Provided entries >>
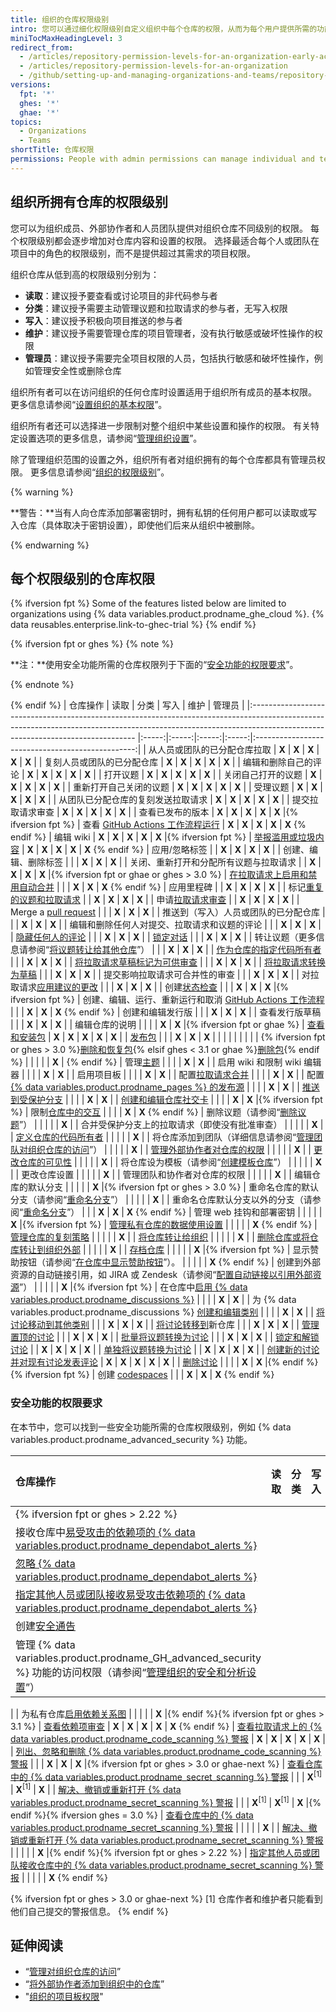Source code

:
 ```yaml
---
title: 组织的仓库权限级别
intro: 您可以通过细化权限级别自定义组织中每个仓库的权限，从而为每个用户提供所需的功能和任务权限。
miniTocMaxHeadingLevel: 3
redirect_from:
  - /articles/repository-permission-levels-for-an-organization-early-access-program/
  - /articles/repository-permission-levels-for-an-organization
  - /github/setting-up-and-managing-organizations-and-teams/repository-permission-levels-for-an-organization
versions:
  fpt: '*'
  ghes: '*'
  ghae: '*'
topics:
  - Organizations
  - Teams
shortTitle: 仓库权限
permissions: People with admin permissions can manage individual and team access to an organization-owned repository.
---
```


## 组织所拥有仓库的权限级别

您可以为组织成员、外部协作者和人员团队提供对组织仓库不同级别的权限。 每个权限级别都会逐步增加对仓库内容和设置的权限。 选择最适合每个人或团队在项目中的角色的权限级别，而不是提供超过其需求的项目权限。

组织仓库从低到高的权限级别分别为：
- **读取**：建议授予要查看或讨论项目的非代码参与者
- **分类**：建议授予需要主动管理议题和拉取请求的参与者，无写入权限
- **写入**：建议授予积极向项目推送的参与者
- **维护**：建议授予需要管理仓库的项目管理者，没有执行敏感或破坏性操作的权限
- **管理员**：建议授予需要完全项目权限的人员，包括执行敏感和破坏性操作，例如管理安全性或删除仓库

组织所有者可以在访问组织的任何仓库时设置适用于组织所有成员的基本权限。 更多信息请参阅“[设置组织的基本权限](/organizations/managing-access-to-your-organizations-repositories/setting-base-permissions-for-an-organization#setting-base-permissions)”。

组织所有者还可以选择进一步限制对整个组织中某些设置和操作的权限。 有关特定设置选项的更多信息，请参阅“[管理组织设置](/articles/managing-organization-settings)”。

除了管理组织范围的设置之外，组织所有者对组织拥有的每个仓库都具有管理员权限。 更多信息请参阅“[组织的权限级别](/articles/permission-levels-for-an-organization)”。

{% warning %}

**警告：**当有人向仓库添加部署密钥时，拥有私钥的任何用户都可以读取或写入仓库（具体取决于密钥设置），即使他们后来从组织中被删除。

{% endwarning %}

## 每个权限级别的仓库权限

{% ifversion fpt %}
Some of the features listed below are limited to organizations using {% data variables.product.prodname_ghe_cloud %}. {% data reusables.enterprise.link-to-ghec-trial %}
{% endif %}

{% ifversion fpt or ghes %}
{% note %}

**注：**使用安全功能所需的仓库权限列于下面的“[安全功能的权限要求](#permission-requirements-for-security-features)”。

{% endnote %}

{% endif %}
| 仓库操作                                                                                                                                                                                                          |  读取   |  分类   |  写入   |  维护   |                       管理员                        |
|:------------------------------------------------------------------------------------------------------------------------------------------------------------------------------------------------------------- |:-----:|:-----:|:-----:|:-----:|:------------------------------------------------:|
| 从人员或团队的已分配仓库拉取                                                                                                                                                                                                | **X** | **X** | **X** | **X** |                      **X**                       |
| 复刻人员或团队的已分配仓库                                                                                                                                                                                                 | **X** | **X** | **X** | **X** |                      **X**                       |
| 编辑和删除自己的评论                                                                                                                                                                                                    | **X** | **X** | **X** | **X** |                      **X**                       |
| 打开议题                                                                                                                                                                                                          | **X** | **X** | **X** | **X** |                      **X**                       |
| 关闭自己打开的议题                                                                                                                                                                                                     | **X** | **X** | **X** | **X** |                      **X**                       |
| 重新打开自己关闭的议题                                                                                                                                                                                                   | **X** | **X** | **X** | **X** |                      **X**                       |
| 受理议题                                                                                                                                                                                                          | **X** | **X** | **X** | **X** |                      **X**                       |
| 从团队已分配仓库的复刻发送拉取请求                                                                                                                                                                                             | **X** | **X** | **X** | **X** |                      **X**                       |
| 提交拉取请求审查                                                                                                                                                                                                      | **X** | **X** | **X** | **X** |                      **X**                       |
| 查看已发布的版本                                                                                                                                                                                                      | **X** | **X** | **X** | **X** |            **X** |{% ifversion fpt %}
| 查看 [GitHub Actions 工作流程运行](/actions/automating-your-workflow-with-github-actions/managing-a-workflow-run)                                                                                                     | **X** | **X** | **X** | **X** |                **X** 
{% endif %}
| 编辑 wiki                                                                                                                                                                                                       | **X** | **X** | **X** | **X** |            **X** |{% ifversion fpt %}
| [举报滥用或垃圾内容](/communities/maintaining-your-safety-on-github/reporting-abuse-or-spam)                                                                                                                           | **X** | **X** | **X** | **X** |                **X** 
{% endif %}
| 应用/忽略标签                                                                                                                                                                                                       |       | **X** | **X** | **X** |                      **X**                       |
| 创建、编辑、删除标签                                                                                                                                                                                                    |       |       | **X** | **X** |                      **X**                       |
| 关闭、重新打开和分配所有议题与拉取请求                                                                                                                                                                                           |       | **X** | **X** | **X** | **X** |{% ifversion fpt or ghae or ghes > 3.0 %}
| [在拉取请求上启用和禁用自动合并](/github/administering-a-repository/managing-auto-merge-for-pull-requests-in-your-repository)                                                                                                |       |       | **X** | **X** |                **X** 
{% endif %}
| 应用里程碑                                                                                                                                                                                                         |       | **X** | **X** | **X** |                      **X**                       |
| 标记[重复的议题和拉取请求](/articles/about-duplicate-issues-and-pull-requests)                                                                                                                                            |       | **X** | **X** | **X** |                      **X**                       |
| 申请[拉取请求审查](/articles/requesting-a-pull-request-review)                                                                                                                                                        |       | **X** | **X** | **X** |                      **X**                       |
| Merge a [pull request](/github/collaborating-with-pull-requests/incorporating-changes-from-a-pull-request/about-pull-request-merges)                                                                          |       |       | **X** | **X** |                      **X**                       |
| 推送到（写入）人员或团队的已分配仓库                                                                                                                                                                                            |       |       | **X** | **X** |                      **X**                       |
| 编辑和删除任何人对提交、拉取请求和议题的评论                                                                                                                                                                                        |       |       | **X** | **X** |                      **X**                       |
| [隐藏任何人的评论](/communities/moderating-comments-and-conversations/managing-disruptive-comments)                                                                                                                   |       |       | **X** | **X** |                      **X**                       |
| [锁定对话](/communities/moderating-comments-and-conversations/locking-conversations)                                                                                                                              |       |       | **X** | **X** |                      **X**                       |
| 转让议题（更多信息请参阅“[将议题转让给其他仓库](/articles/transferring-an-issue-to-another-repository)”）                                                                                                                            |       |       | **X** | **X** |                      **X**                       |
| [作为仓库的指定代码所有者](/articles/about-code-owners)                                                                                                                                                                   |       |       | **X** | **X** |                      **X**                       |
| [将拉取请求草稿标记为可供审查](/articles/changing-the-stage-of-a-pull-request)                                                                                                                                              |       |       | **X** | **X** |                      **X**                       |
| [将拉取请求转换为草稿](/articles/changing-the-stage-of-a-pull-request)                                                                                                                                                  |       |       | **X** | **X** |                      **X**                       |
| 提交影响拉取请求可合并性的审查                                                                                                                                                                                               |       |       | **X** | **X** |                      **X**                       |
| 对拉取请求[应用建议的更改](/articles/incorporating-feedback-in-your-pull-request)                                                                                                                                         |       |       | **X** | **X** |                      **X**                       |
| 创建[状态检查](/articles/about-status-checks)                                                                                                                                                                       |       |       | **X** | **X** |            **X** |{% ifversion fpt %}
| 创建、编辑、运行、重新运行和取消 [GitHub Actions 工作流程](/actions/automating-your-workflow-with-github-actions/)                                                                                                                |       |       | **X** | **X** |                **X** 
{% endif %}
| 创建和编辑发行版                                                                                                                                                                                                      |       |       | **X** | **X** |                      **X**                       |
| 查看发行版草稿                                                                                                                                                                                                       |       |       | **X** | **X** |                      **X**                       |
| 编辑仓库的说明                                                                                                                                                                                                       |       |       |       | **X** |        **X** |{% ifversion fpt or ghae %}
| [查看和安装包](/packages/publishing-and-managing-packages)                                                                                                                                                          | **X** | **X** | **X** | **X** |                      **X**                       |
| [发布包](/packages/publishing-and-managing-packages/publishing-a-package)                                                                                                                                        |       |       | **X** | **X** |                      **X**                       |
|                                                                                                                                                                                                               |       |       |       |       |                                                  |
| {% ifversion fpt or ghes > 3.0 %}[删除和恢复包](/packages/learn-github-packages/deleting-and-restoring-a-package){% elsif ghes < 3.1 or ghae %}[删除包](/packages/learn-github-packages/deleting-a-package){% endif %} |       |       |       |       |               **X** | {% endif %}
| 管理[主题](/articles/classifying-your-repository-with-topics)                                                                                                                                                     |       |       |       | **X** |                      **X**                       |
| 启用 wiki 和限制 wiki 编辑器                                                                                                                                                                                          |       |       |       | **X** |                      **X**                       |
| 启用项目板                                                                                                                                                                                                         |       |       |       | **X** |                      **X**                       |
| 配置[拉取请求合并](/articles/configuring-pull-request-merges)                                                                                                                                                         |       |       |       | **X** |                      **X**                       |
| 配置[ {% data variables.product.prodname_pages %} 的发布源](/articles/configuring-a-publishing-source-for-github-pages)                                                                                             |       |       |       | **X** |                      **X**                       |
| [推送到受保护分支](/articles/about-protected-branches)                                                                                                                                                                |       |       |       | **X** |                      **X**                       |
| [创建和编辑仓库社交卡](/articles/customizing-your-repositorys-social-media-preview)                                                                                                                                     |       |       |       | **X** |            **X** |{% ifversion fpt %}
| 限制[仓库中的交互](/communities/moderating-comments-and-conversations/limiting-interactions-in-your-repository)                                                                                                       |       |       |       | **X** |                **X** 
{% endif %}
| 删除议题（请参阅“[删除议题](/articles/deleting-an-issue)”）                                                                                                                                                                |       |       |       |       |                      **X**                       |
| 合并受保护分支上的拉取请求（即使没有批准审查）                                                                                                                                                                                       |       |       |       |       |                      **X**                       |
| [定义仓库的代码所有者](/articles/about-code-owners)                                                                                                                                                                     |       |       |       |       |                      **X**                       |
| 将仓库添加到团队（详细信息请参阅“[管理团队对组织仓库的访问](/organizations/managing-access-to-your-organizations-repositories/managing-team-access-to-an-organization-repository#giving-a-team-access-to-a-repository)”）                  |       |       |       |       |                      **X**                       |
| [管理外部协作者对仓库的权限](/articles/adding-outside-collaborators-to-repositories-in-your-organization)                                                                                                                  |       |       |       |       |                      **X**                       |
| [更改仓库的可见性](/articles/restricting-repository-visibility-changes-in-your-organization)                                                                                                                          |       |       |       |       |                      **X**                       |
| 将仓库设为模板（请参阅“[创建模板仓库](/articles/creating-a-template-repository)”）                                                                                                                                              |       |       |       |       |                      **X**                       |
| 更改仓库设置                                                                                                                                                                                                        |       |       |       |       |                      **X**                       |
| 管理团队和协作者对仓库的权限                                                                                                                                                                                                |       |       |       |       |                      **X**                       |
| 编辑仓库的默认分支                                                                                                                                                                                                     |       |       |       |       |     **X** |{% ifversion fpt or ghes > 3.0 %}
| 重命名仓库的默认分支（请参阅“[重命名分支](/github/administering-a-repository/renaming-a-branch)”）                                                                                                                                |       |       |       |       |                      **X**                       |
| 重命名仓库默认分支以外的分支（请参阅“[重命名分支](/github/administering-a-repository/renaming-a-branch)”）                                                                                                                            |       |       | **X** | **X** |                **X** 
{% endif %}
| 管理 web 挂钩和部署密钥                                                                                                                                                                                                |       |       |       |       |            **X** |{% ifversion fpt %}
| [管理私有仓库的数据使用设置](/github/understanding-how-github-uses-and-protects-your-data/managing-data-use-settings-for-your-private-repository)                                                                          |       |       |       |       |                **X** 
{% endif %}
| [管理仓库的复刻策略](/github/administering-a-repository/managing-the-forking-policy-for-your-repository)                                                                                                               |       |       |       |       |                      **X**                       |
| [将仓库转让给组织](/articles/restricting-repository-creation-in-your-organization)                                                                                                                                    |       |       |       |       |                      **X**                       |
| [删除仓库或将仓库转让到组织外部](/articles/setting-permissions-for-deleting-or-transferring-repositories)                                                                                                                    |       |       |       |       |                      **X**                       |
| [存档仓库](/articles/about-archiving-repositories)                                                                                                                                                                |       |       |       |       |            **X** |{% ifversion fpt %}
| 显示赞助按钮（请参阅“[在仓库中显示赞助按钮](/articles/displaying-a-sponsor-button-in-your-repository)”）。                                                                                                                          |       |       |       |       |                **X** 
{% endif %}
| 创建到外部资源的自动链接引用，如 JIRA 或 Zendesk（请参阅“[配置自动链接以引用外部资源](/articles/configuring-autolinks-to-reference-external-resources)”）                                                                                        |       |       |       |       |            **X** |{% ifversion fpt %}
| 在仓库中[启用 {% data variables.product.prodname_discussions %}](/github/administering-a-repository/enabling-or-disabling-github-discussions-for-a-repository)                                                      |       |       |       | **X** |                      **X**                       |
| 为 {% data variables.product.prodname_discussions %} [创建和编辑类别](/discussions/managing-discussions-for-your-community/managing-categories-for-discussions-in-your-repository)                                    |       |       |       | **X** |                      **X**                       |
| [将讨论移动到其他类别](/discussions/managing-discussions-for-your-community/managing-discussions-in-your-repository)                                                                                                    |       |       | **X** | **X** |                      **X**                       |
| [将讨论转移到](/discussions/managing-discussions-for-your-community/managing-discussions-in-your-repository)新仓库                                                                                                     |       |       | **X** | **X** |                      **X**                       |
| [管理置顶的讨论](/discussions/managing-discussions-for-your-community/managing-discussions-in-your-repository)                                                                                                       |       |       | **X** | **X** |                      **X**                       |
| [批量将议题转换为讨论](/discussions/managing-discussions-for-your-community/managing-discussions-in-your-repository)                                                                                                    |       |       | **X** | **X** |                      **X**                       |
| [锁定和解锁讨论](/discussions/managing-discussions-for-your-community/moderating-discussions)                                                                                                                        |       | **X** | **X** | **X** |                      **X**                       |
| [单独将议题转换为讨论](/discussions/managing-discussions-for-your-community/moderating-discussions)                                                                                                                     |       | **X** | **X** | **X** |                      **X**                       |
| [创建新的讨论并对现有讨论发表评论](/discussions/collaborating-with-your-community-using-discussions/participating-in-a-discussion)                                                                                            | **X** | **X** | **X** | **X** |                      **X**                       |
| [删除讨论](/discussions/managing-discussions-for-your-community/managing-discussions-in-your-repository#deleting-a-discussion)                                                                                    |       |       |       | **X** |      **X** |{% endif %}{% ifversion fpt %}
| 创建 [codespaces](/codespaces/about-codespaces)                                                                                                                                                                 |       |       | **X** | **X** |                **X** 
{% endif %}

### 安全功能的权限要求

在本节中，您可以找到一些安全功能所需的仓库权限级别，例如 {% data variables.product.prodname_advanced_security %} 功能。

| 仓库操作                                                                                                                                                                                                               |  读取   |  分类   |         写入          |         维护          |                                       管理员                                        |
|:------------------------------------------------------------------------------------------------------------------------------------------------------------------------------------------------------------------ |:-----:|:-----:|:-------------------:|:-------------------:|:--------------------------------------------------------------------------------:|
| {% ifversion fpt or ghes > 2.22 %}                                                                                                                                                                                 |       |       |                     |                     |                                                                                  |
| 接收仓库中[易受攻击的依赖项的 {% data variables.product.prodname_dependabot_alerts %}](/code-security/supply-chain-security/about-alerts-for-vulnerable-dependencies)                                                          |       |       |                     |                     |                                      **X**                                       |
| [忽略 {% data variables.product.prodname_dependabot_alerts %}](/code-security/supply-chain-security/viewing-and-updating-vulnerable-dependencies-in-your-repository)                                               |       |       |                     |                     |                                      **X**                                       |
| [指定其他人员或团队接收易受攻击依赖项的 {% data variables.product.prodname_dependabot_alerts %}](/github/administering-a-repository/managing-security-and-analysis-settings-for-your-repository#granting-access-to-security-alerts) |       |       |                     |                     |                      **X** |{% endif %}{% ifversion fpt %}
| 创建[安全通告](/code-security/security-advisories/about-github-security-advisories)                                                                                                                                      |       |       |                     |                     |           **X** |{% endif %}{% ifversion fpt or ghes > 2.22 or ghae %}
| 管理 {% data variables.product.prodname_GH_advanced_security %} 功能的访问权限（请参阅“[管理组织的安全和分析设置](/organizations/keeping-your-organization-secure/managing-security-and-analysis-settings-for-your-organization)”）        |       |       |                     |                     | **X** |{% endif %}{% ifversion fpt %}<!--Set at site-level for GHES-->
|
| 为私有仓库[启用依赖关系图](/code-security/supply-chain-security/exploring-the-dependencies-of-a-repository)                                                                                                                    |       |       |                     |                     |               **X** |{% endif %}{% ifversion fpt or ghes > 3.1 %}
| [查看依赖项审查](/code-security/supply-chain-security/about-dependency-review)                                                                                                                                            | **X** | **X** |        **X**        |        **X**        |                                **X** 
{% endif %}
| [查看拉取请求上的 {% data variables.product.prodname_code_scanning %} 警报](/github/finding-security-vulnerabilities-and-errors-in-your-code/triaging-code-scanning-alerts-in-pull-requests)                               | **X** | **X** |        **X**        |        **X**        |                                      **X**                                       |
| [列出、忽略和删除 {% data variables.product.prodname_code_scanning %} 警报](/github/finding-security-vulnerabilities-and-errors-in-your-code/managing-code-scanning-alerts-for-your-repository)                            |       |       |        **X**        |        **X**        |              **X** |{% ifversion fpt or ghes > 3.0 or ghae-next %}
| [查看仓库中的 {% data variables.product.prodname_secret_scanning %} 警报](/github/administering-a-repository/managing-alerts-from-secret-scanning)                                                                       |       |       | **X**<sup>[1]</sup> | **X**<sup>[1]</sup> |                                      **X**                                       |
| [解决、撤销或重新打开 {% data variables.product.prodname_secret_scanning %} 警报](/github/administering-a-repository/managing-alerts-from-secret-scanning)                                                                   |       |       | **X**<sup>[1]</sup> | **X**<sup>[1]</sup> |                   **X** |{% endif %}{% ifversion ghes = 3.0 %}
| [查看仓库中的 {% data variables.product.prodname_secret_scanning %} 警报](/github/administering-a-repository/managing-alerts-from-secret-scanning)                                                                       |       |       |                     |                     |                                      **X**                                       |
| [解决、撤销或重新打开 {% data variables.product.prodname_secret_scanning %} 警报](/github/administering-a-repository/managing-alerts-from-secret-scanning)                                                                   |       |       |                     |                     |               **X** |{% endif %}{% ifversion fpt or ghes > 2.22 %}
| [指定其他人员或团队接收仓库中的 {% data variables.product.prodname_secret_scanning %} 警报](/github/administering-a-repository/managing-security-and-analysis-settings-for-your-repository#granting-access-to-security-alerts)    |       |       |                     |                     |                                **X** 
{% endif %}

{% ifversion fpt or ghes > 3.0 or ghae-next %}
[1] 仓库作者和维护者只能看到他们自己提交的警报信息。
{% endif %}

## 延伸阅读

- “[管理对组织仓库的访问](/articles/managing-access-to-your-organization-s-repositories)”
- “[将外部协作者添加到组织中的仓库](/articles/adding-outside-collaborators-to-repositories-in-your-organization)”
- "[组织的项目板权限](/articles/project-board-permissions-for-an-organization)"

Your instructions >>
Filter the entries above and return only the lines holding "安全功能的权限要求".

Your solution >>
**注：**使用安全功能所需的仓库权限列于下面的“[安全功能的权限要求](#permission-requirements-for-security-features)”。
### 安全功能的权限要求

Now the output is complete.